The UK government has failed to freeze the assets of former members of the ousted Mubarak regime, an ongoing investigation by BBC Arabic revealed Monday.
The assets of 19 individuals – mainly former Egyptian officials and their relatives, including the former president and his two sons – were supposedly frozen by the UK government in March of last year in the wake of Egypt’s Tahrir Square uprising.
A six-month-long BBC Arabic investigation, released in conjunction with the UK’s Guardian newspaper and pan-Arab daily Al-Hayat, however, claim that assets worth millions of pounds sterling – including property in Knightsbridge and Chelsea, along with UK-registered companies belonging to the 19 individuals in question – had been found to have been unfrozen by the UK government.
These assets “have direct connections to the names on the official sanctions list, and yet have not been frozen,” a Monday statement released by the BBC read.
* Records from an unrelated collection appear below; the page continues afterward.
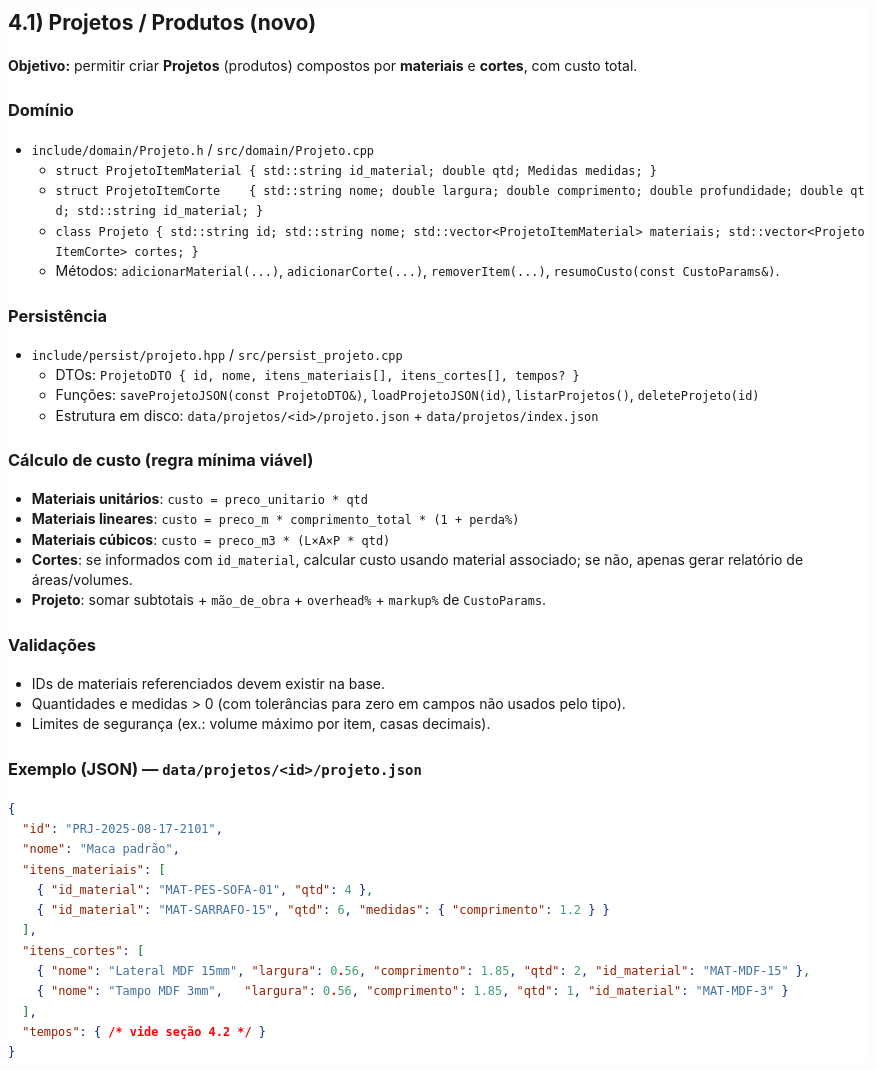 ## 4.1) Projetos / Produtos (novo)
**Objetivo:** permitir criar **Projetos** (produtos) compostos por **materiais** e **cortes**, com custo total.

### Domínio
- `include/domain/Projeto.h` / `src/domain/Projeto.cpp`
  - `struct ProjetoItemMaterial { std::string id_material; double qtd; Medidas medidas; }`
  - `struct ProjetoItemCorte    { std::string nome; double largura; double comprimento; double profundidade; double qtd; std::string id_material; }`
  - `class Projeto { std::string id; std::string nome; std::vector<ProjetoItemMaterial> materiais; std::vector<ProjetoItemCorte> cortes; }`
  - Métodos: `adicionarMaterial(...)`, `adicionarCorte(...)`, `removerItem(...)`, `resumoCusto(const CustoParams&)`.

### Persistência
- `include/persist/projeto.hpp` / `src/persist_projeto.cpp`
  - DTOs: `ProjetoDTO { id, nome, itens_materiais[], itens_cortes[], tempos? }`
  - Funções: `saveProjetoJSON(const ProjetoDTO&)`, `loadProjetoJSON(id)`, `listarProjetos()`, `deleteProjeto(id)`
  - Estrutura em disco: `data/projetos/<id>/projeto.json` + `data/projetos/index.json`

### Cálculo de custo (regra mínima viável)
- **Materiais unitários**: `custo = preco_unitario * qtd`
- **Materiais lineares**: `custo = preco_m * comprimento_total * (1 + perda%)`
- **Materiais cúbicos**: `custo = preco_m3 * (L×A×P * qtd)`
- **Cortes**: se informados com `id_material`, calcular custo usando material associado; se não, apenas gerar relatório de áreas/volumes.
- **Projeto**: somar subtotais + `mão_de_obra` + `overhead%` + `markup%` de `CustoParams`.

### Validações
- IDs de materiais referenciados devem existir na base.
- Quantidades e medidas > 0 (com tolerâncias para zero em campos não usados pelo tipo).
- Limites de segurança (ex.: volume máximo por item, casas decimais).

### Exemplo (JSON) — `data/projetos/<id>/projeto.json`
```json
{
  "id": "PRJ-2025-08-17-2101",
  "nome": "Maca padrão",
  "itens_materiais": [
    { "id_material": "MAT-PES-SOFA-01", "qtd": 4 },
    { "id_material": "MAT-SARRAFO-15", "qtd": 6, "medidas": { "comprimento": 1.2 } }
  ],
  "itens_cortes": [
    { "nome": "Lateral MDF 15mm", "largura": 0.56, "comprimento": 1.85, "qtd": 2, "id_material": "MAT-MDF-15" },
    { "nome": "Tampo MDF 3mm",   "largura": 0.56, "comprimento": 1.85, "qtd": 1, "id_material": "MAT-MDF-3" }
  ],
  "tempos": { /* vide seção 4.2 */ }
}
```
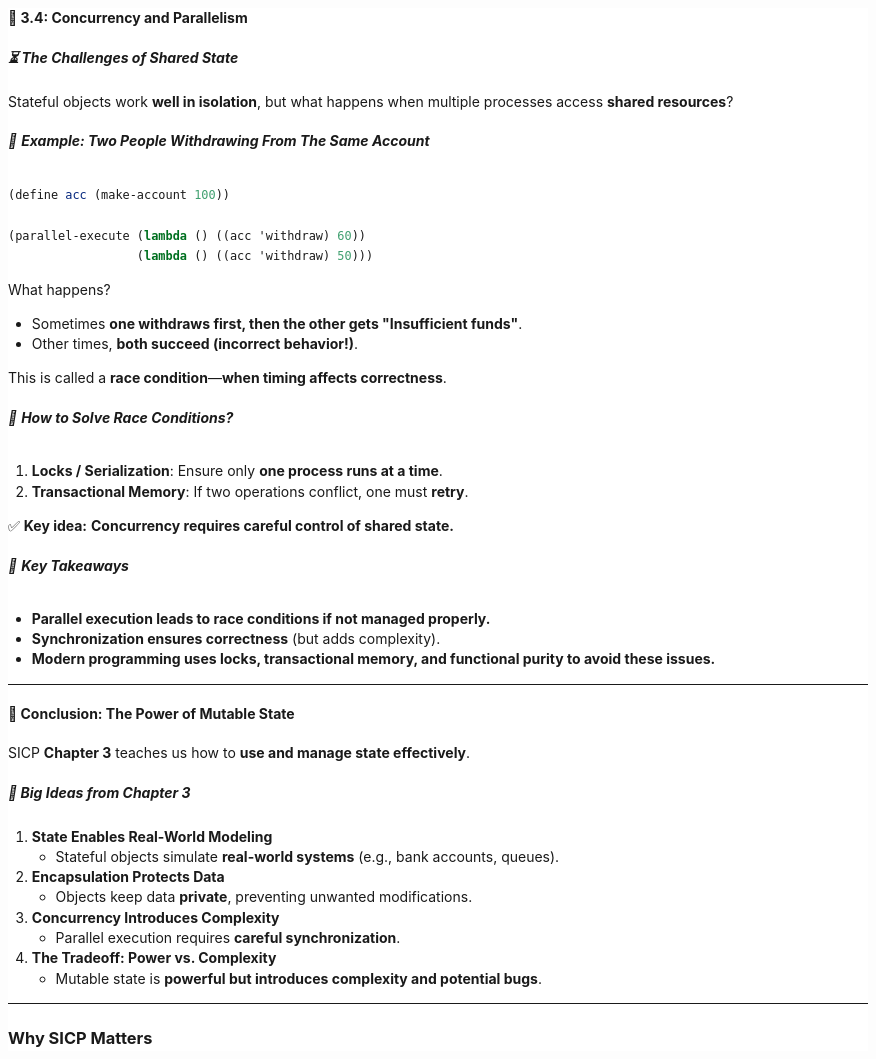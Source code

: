 
#### 📌 **3.4: Concurrency and Parallelism**

##### ⏳ **The Challenges of Shared State**

Stateful objects work **well in isolation**, but what happens when multiple processes access **shared resources**?

###### 📝 **Example: Two People Withdrawing From The Same Account**

```scheme
(define acc (make-account 100))

(parallel-execute (lambda () ((acc 'withdraw) 60))
                  (lambda () ((acc 'withdraw) 50)))
```

What happens?
- Sometimes **one withdraws first, then the other gets "Insufficient funds"**.
- Other times, **both succeed (incorrect behavior!)**.

This is called a **race condition**—**when timing affects correctness**.

###### 🚧 **How to Solve Race Conditions?**

1. **Locks / Serialization**: Ensure only **one process runs at a time**.
2. **Transactional Memory**: If two operations conflict, one must **retry**.

✅ **Key idea:** **Concurrency requires careful control of shared state.**

###### 🎯 **Key Takeaways**
- **Parallel execution leads to race conditions if not managed properly.**
- **Synchronization ensures correctness** (but adds complexity).
- **Modern programming uses locks, transactional memory, and functional purity to avoid these issues.**


---

#### 🏁 **Conclusion: The Power of Mutable State**

SICP **Chapter 3** teaches us how to **use and manage state effectively**.

##### 🚀 **Big Ideas from Chapter 3**
1. **State Enables Real-World Modeling**
   - Stateful objects simulate **real-world systems** (e.g., bank accounts, queues).
2. **Encapsulation Protects Data**
   - Objects keep data **private**, preventing unwanted modifications.
3. **Concurrency Introduces Complexity**
   - Parallel execution requires **careful synchronization**.
4. **The Tradeoff: Power vs. Complexity**
   - Mutable state is **powerful but introduces complexity and potential bugs**.


---

### **Why SICP Matters**  
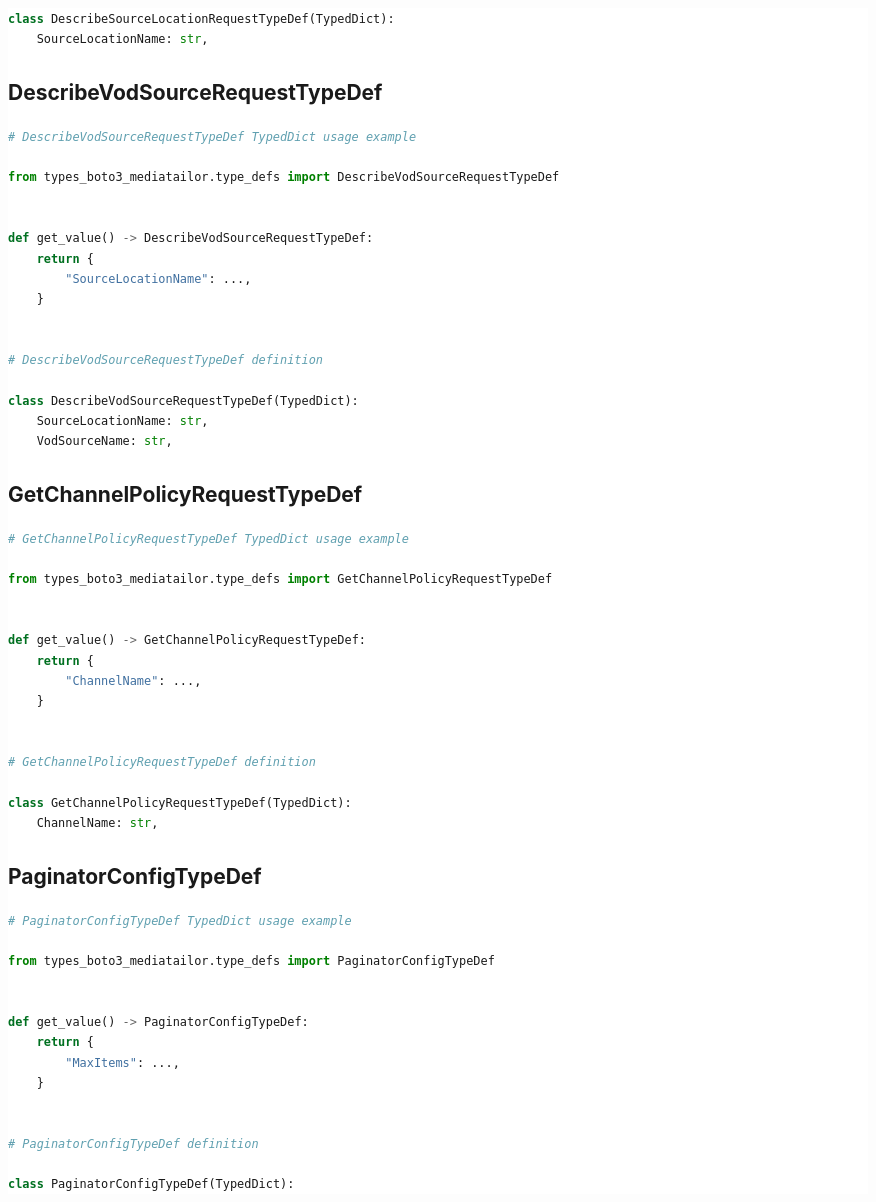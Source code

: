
 ```python
class DescribeSourceLocationRequestTypeDef(TypedDict):
    SourceLocationName: str,
```


## DescribeVodSourceRequestTypeDef

```python
# DescribeVodSourceRequestTypeDef TypedDict usage example

from types_boto3_mediatailor.type_defs import DescribeVodSourceRequestTypeDef


def get_value() -> DescribeVodSourceRequestTypeDef:
    return {
        "SourceLocationName": ...,
    }


# DescribeVodSourceRequestTypeDef definition

class DescribeVodSourceRequestTypeDef(TypedDict):
    SourceLocationName: str,
    VodSourceName: str,
```


## GetChannelPolicyRequestTypeDef

```python
# GetChannelPolicyRequestTypeDef TypedDict usage example

from types_boto3_mediatailor.type_defs import GetChannelPolicyRequestTypeDef


def get_value() -> GetChannelPolicyRequestTypeDef:
    return {
        "ChannelName": ...,
    }


# GetChannelPolicyRequestTypeDef definition

class GetChannelPolicyRequestTypeDef(TypedDict):
    ChannelName: str,
```


## PaginatorConfigTypeDef

```python
# PaginatorConfigTypeDef TypedDict usage example

from types_boto3_mediatailor.type_defs import PaginatorConfigTypeDef


def get_value() -> PaginatorConfigTypeDef:
    return {
        "MaxItems": ...,
    }


# PaginatorConfigTypeDef definition

class PaginatorConfigTypeDef(TypedDict):
```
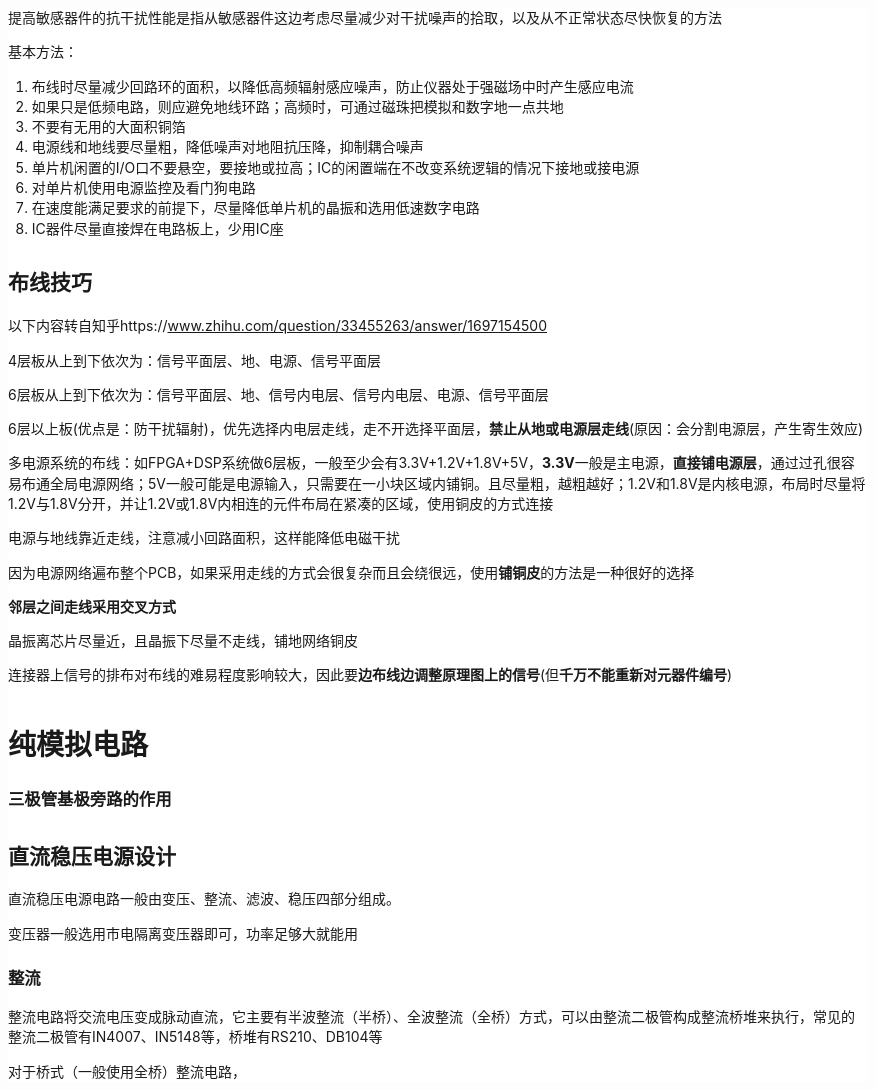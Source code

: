   提高敏感器件的抗干扰性能是指从敏感器件这边考虑尽量减少对干扰噪声的拾取，以及从不正常状态尽快恢复的方法

  基本方法：

  1. 布线时尽量减少回路环的面积，以降低高频辐射感应噪声，防止仪器处于强磁场中时产生感应电流
  2. 如果只是低频电路，则应避免地线环路；高频时，可通过磁珠把模拟和数字地一点共地
  3. 不要有无用的大面积铜箔
  4. 电源线和地线要尽量粗，降低噪声对地阻抗压降，抑制耦合噪声
  5. 单片机闲置的I/O口不要悬空，要接地或拉高；IC的闲置端在不改变系统逻辑的情况下接地或接电源
  6. 对单片机使用电源监控及看门狗电路
  7. 在速度能满足要求的前提下，尽量降低单片机的晶振和选用低速数字电路
  8. IC器件尽量直接焊在电路板上，少用IC座

## 布线技巧

以下内容转自知乎https://www.zhihu.com/question/33455263/answer/1697154500

4层板从上到下依次为：信号平面层、地、电源、信号平面层

6层板从上到下依次为：信号平面层、地、信号内电层、信号内电层、电源、信号平面层

6层以上板(优点是：防干扰辐射)，优先选择内电层走线，走不开选择平面层，**禁止从地或电源层走线**(原因：会分割电源层，产生寄生效应)

多电源系统的布线：如FPGA+DSP系统做6层板，一般至少会有3.3V+1.2V+1.8V+5V，**3.3V**一般是主电源，**直接铺电源层**，通过过孔很容易布通全局电源网络；5V一般可能是电源输入，只需要在一小块区域内铺铜。且尽量粗，越粗越好；1.2V和1.8V是内核电源，布局时尽量将1.2V与1.8V分开，并让1.2V或1.8V内相连的元件布局在紧凑的区域，使用铜皮的方式连接

电源与地线靠近走线，注意减小回路面积，这样能降低电磁干扰

因为电源网络遍布整个PCB，如果采用走线的方式会很复杂而且会绕很远，使用**铺铜皮**的方法是一种很好的选择

**邻层之间走线采用交叉方式**

晶振离芯片尽量近，且晶振下尽量不走线，铺地网络铜皮

连接器上信号的排布对布线的难易程度影响较大，因此要**边布线边调整原理图上的信号**(但**千万不能重新对元器件编号**)

# 纯模拟电路





### 三极管基极旁路的作用





## 直流稳压电源设计

直流稳压电源电路一般由变压、整流、滤波、稳压四部分组成。

变压器一般选用市电隔离变压器即可，功率足够大就能用

### 整流

整流电路将交流电压变成脉动直流，它主要有半波整流（半桥）、全波整流（全桥）方式，可以由整流二极管构成整流桥堆来执行，常见的整流二极管有IN4007、IN5148等，桥堆有RS210、DB104等

对于桥式（一般使用全桥）整流电路，
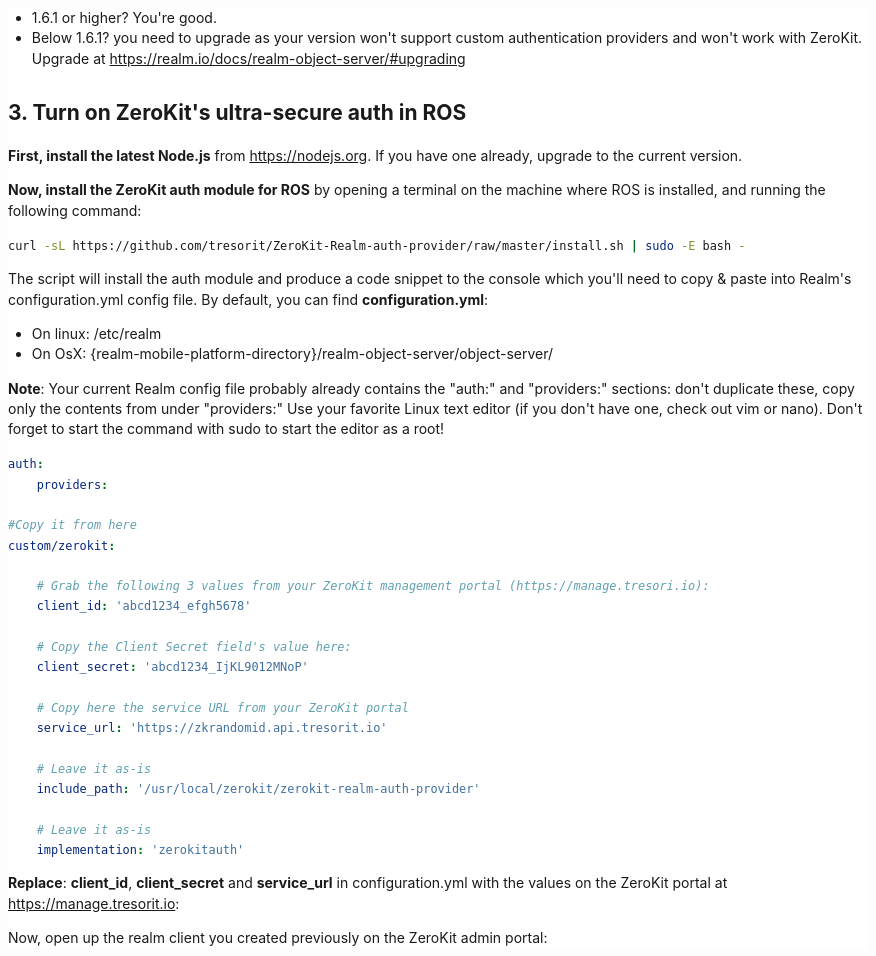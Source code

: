 * 1.6.1 or higher? You're good.
* Below 1.6.1? you need to upgrade as your version won't support custom authentication providers and won't work with ZeroKit. Upgrade at https://realm.io/docs/realm-object-server/#upgrading

## 3. Turn on ZeroKit's ultra-secure auth in ROS
**First, install the latest Node.js** from https://nodejs.org. If you have one already, upgrade to the current version.

**Now, install the ZeroKit auth module for ROS** by opening a terminal on the machine where ROS is installed, and running the following command:

```bash
curl -sL https://github.com/tresorit/ZeroKit-Realm-auth-provider/raw/master/install.sh | sudo -E bash -
```

The script will install the auth module and produce a code snippet to the console which you'll need to copy & paste into Realm's configuration.yml config file.
By default, you can find **configuration.yml**:
* On linux: /etc/realm
* On OsX: {realm-mobile-platform-directory}/realm-object-server/object-server/

**Note**: Your current Realm config file probably already contains the "auth:" and "providers:" sections: don't duplicate these, copy only the contents from under "providers:"
Use your favorite Linux text editor (if you don't have one, check out vim or nano). Don't forget to start the command with sudo to start the editor as a root!

```yml
auth:
    providers:

#Copy it from here
custom/zerokit:

    # Grab the following 3 values from your ZeroKit management portal (https://manage.tresori.io):
    client_id: 'abcd1234_efgh5678'

    # Copy the Client Secret field's value here:
    client_secret: 'abcd1234_IjKL9012MNoP'

    # Copy here the service URL from your ZeroKit portal
    service_url: 'https://zkrandomid.api.tresorit.io'

    # Leave it as-is
    include_path: '/usr/local/zerokit/zerokit-realm-auth-provider'

    # Leave it as-is
    implementation: 'zerokitauth'
```

**Replace**: **client_id**, **client_secret** and **service_url** in configuration.yml with the values on the ZeroKit portal at https://manage.tresorit.io:

Now, open up the realm client you created previously on the ZeroKit admin portal:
Many of the names on the list have not been convicted for financial corruption, having been tried in Egypt. These names include Hosni Mubarak and sons Gamal and Alaa, who were acquitted in June of bribery charges in what was dubbed Egypt’s “trial of the century.”
Mubarak’s two sons, however, still face money laundering charges in a Cairo court.
Others, however, have been found guilty of corruption in cases mainly related to the sale of state land at reduced prices. For example, former tourism minister Zoheir Garana, whose name is included on the list, was sentenced to eight years in prison last September for corrupt financial practices.
The UK government claims to have frozen a total of £85 million ($133 million) worth of Egyptian assets.
Nevertheless, investment firm MedInvest Associates, a London-based company headed by Gamal Mubarak, was never frozen, the Guardian reported on Monday, adding that the firm was simply left to dissolve of its own accord. The British newspaper, however, failed to indicate whether the younger Mubarak actually owned shares in the company.
Similarly, the Guardian pointed to a property worth 10 million British pounds, to which Gamal Mubarak, the paper asserted, is “heavily linked.” The property in question – a residence in the upscale London district of Knightsbridge – “was listed as the Mubarak family home on the birth certificate of Gamal’s daughter, born in London in 2010,” the Guardian reported.
Notably, the Guardian goes on to report that Naglaa El-Ghazarley, wife of former housing minister Ahmed El-Maghrabi, who was convicted in Egypt on corruption charges, was allowed to open a new business in the UK months after her name appeared on the UK Treasury’s financial sanction list in March of last year.
El-Ghazarley formally registered her business, “Essential Designs by Nejla,” last November.
The Egyptian authorities, for their part, have expressed disappointment with the UK government’s seemingly feeble efforts to recover Egyptian assets abroad.
Earlier this year, Assem El-Gohary, assistant minister of justice and chairman of Egypt’s Illicit Gains Authority (IGA), charged that UK authorities were not cooperating enough.
“The Egyptian government should sue the UK Treasury to force it to be more cooperative and provide more information about frozen assets,” an informed judicial source told Ahram Online in April.
The source went on to accuse the British government of “just paying lip service,” when it came to the issue of repatriating Egyptian assets in the UK. “Following 13 months of meetings and consultations, the IGA concluded that taking the UK Treasury to court was the only option left,” he told Ahram Online.
Egypt’s government is currently taking legal action against the UK Treasury for the latter’s perceived reluctance to cooperate with Egypt.
In hopes of pre-empting any potential embarrassment, Downing Street is reportedly planning to send a legal expert – with considerable experience in asset recovery – to Cairo to aid Egypt in its quest to recoup lost assets, an informed UK source told Ahram Online.
A BBC documentary detailing the findings of the investigation will air on BBC Arabic on 3 September at 19:05 (GMT). A shorter version of the same investigative report will air on BBC Two at 22:30 (GMT) the same day.
British media, especially the Guardian, has its own unique history regarding Egypt’s revolution. On 4 February of last year, during the 18-day uprising that ultimately unseated Mubarak, it ran a story quoting “experts” who said that Mubarak’s personal fortune could stand at as much as $70 billion.
Despite the unrealistic nature of the figure given the size of Egypt’s economy, the Guardian’s speculation at the time fuelled the anger of anti-regime protestors and fed the outrage of everyday Egyptians, with local media quoting the British newspaper’s far-fetched report as fact.
The reports also served to unrealistically raise the expectations of many Egyptians for a quick economic recovery upon the repatriation of the pilfered assets.